Items listed in a dataset
--------------------------------------------------
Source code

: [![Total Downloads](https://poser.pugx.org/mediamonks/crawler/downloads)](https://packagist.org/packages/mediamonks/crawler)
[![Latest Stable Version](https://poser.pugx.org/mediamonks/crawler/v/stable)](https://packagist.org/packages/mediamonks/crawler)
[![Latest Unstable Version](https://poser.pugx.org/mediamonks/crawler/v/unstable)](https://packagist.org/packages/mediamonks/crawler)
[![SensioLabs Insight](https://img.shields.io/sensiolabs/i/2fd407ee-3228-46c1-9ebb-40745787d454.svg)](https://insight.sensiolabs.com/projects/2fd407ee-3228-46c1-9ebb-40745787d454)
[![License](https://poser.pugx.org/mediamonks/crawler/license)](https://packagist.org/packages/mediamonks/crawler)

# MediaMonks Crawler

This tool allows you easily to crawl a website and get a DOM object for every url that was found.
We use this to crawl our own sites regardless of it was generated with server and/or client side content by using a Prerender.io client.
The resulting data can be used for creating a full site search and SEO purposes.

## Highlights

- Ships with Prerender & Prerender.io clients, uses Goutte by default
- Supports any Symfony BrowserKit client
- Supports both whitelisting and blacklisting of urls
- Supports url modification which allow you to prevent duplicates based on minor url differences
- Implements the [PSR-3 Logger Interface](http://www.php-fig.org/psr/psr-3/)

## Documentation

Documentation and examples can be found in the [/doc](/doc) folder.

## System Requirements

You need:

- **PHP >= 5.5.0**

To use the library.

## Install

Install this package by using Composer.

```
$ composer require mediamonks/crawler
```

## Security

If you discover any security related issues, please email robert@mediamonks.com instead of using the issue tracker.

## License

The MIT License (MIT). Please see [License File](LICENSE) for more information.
--------------------------------------------------
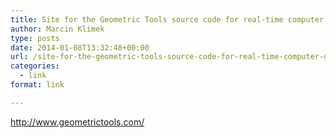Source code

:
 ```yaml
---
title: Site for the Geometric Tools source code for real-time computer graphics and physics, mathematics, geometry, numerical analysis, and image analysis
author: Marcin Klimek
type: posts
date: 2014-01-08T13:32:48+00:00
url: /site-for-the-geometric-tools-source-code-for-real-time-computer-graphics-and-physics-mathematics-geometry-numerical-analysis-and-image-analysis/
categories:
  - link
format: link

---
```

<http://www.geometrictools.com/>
--------------------------------------------------
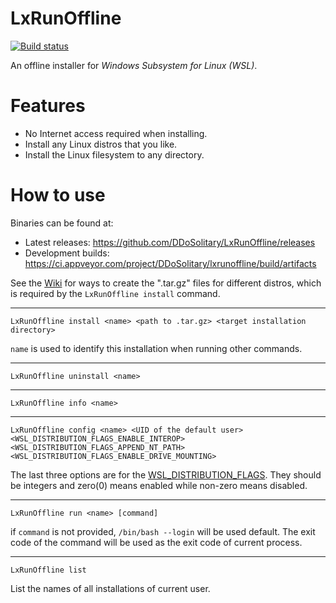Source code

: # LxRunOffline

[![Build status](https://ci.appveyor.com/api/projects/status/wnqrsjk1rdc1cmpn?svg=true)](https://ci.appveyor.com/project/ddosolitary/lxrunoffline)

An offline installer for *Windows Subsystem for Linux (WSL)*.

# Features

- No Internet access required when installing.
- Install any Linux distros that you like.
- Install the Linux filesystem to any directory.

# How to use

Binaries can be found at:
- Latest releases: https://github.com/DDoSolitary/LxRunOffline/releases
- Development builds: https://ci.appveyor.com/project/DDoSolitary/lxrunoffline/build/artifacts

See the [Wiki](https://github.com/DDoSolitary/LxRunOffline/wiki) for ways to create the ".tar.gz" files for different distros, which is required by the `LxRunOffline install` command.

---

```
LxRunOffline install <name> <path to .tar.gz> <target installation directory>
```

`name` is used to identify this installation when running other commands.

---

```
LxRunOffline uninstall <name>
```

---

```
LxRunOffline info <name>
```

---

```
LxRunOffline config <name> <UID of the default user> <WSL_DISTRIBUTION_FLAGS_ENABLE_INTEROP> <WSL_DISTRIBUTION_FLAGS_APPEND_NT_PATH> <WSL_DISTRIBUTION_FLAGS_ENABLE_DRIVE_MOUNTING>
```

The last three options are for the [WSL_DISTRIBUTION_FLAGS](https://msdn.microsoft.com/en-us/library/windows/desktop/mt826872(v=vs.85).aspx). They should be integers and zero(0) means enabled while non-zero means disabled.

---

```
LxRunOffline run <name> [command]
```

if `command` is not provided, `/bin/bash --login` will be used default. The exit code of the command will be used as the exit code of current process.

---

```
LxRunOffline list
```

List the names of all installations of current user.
--------------------------------------------------
Whichever lines of the records above hold the word "computer" should all be copied out.

title: Site for the Geometric Tools source code for real-time computer graphics and physics, mathematics, geometry, numerical analysis, and image analysis
url: /site-for-the-geometric-tools-source-code-for-real-time-computer-graphics-and-physics-mathematics-geometry-numerical-analysis-and-image-analysis/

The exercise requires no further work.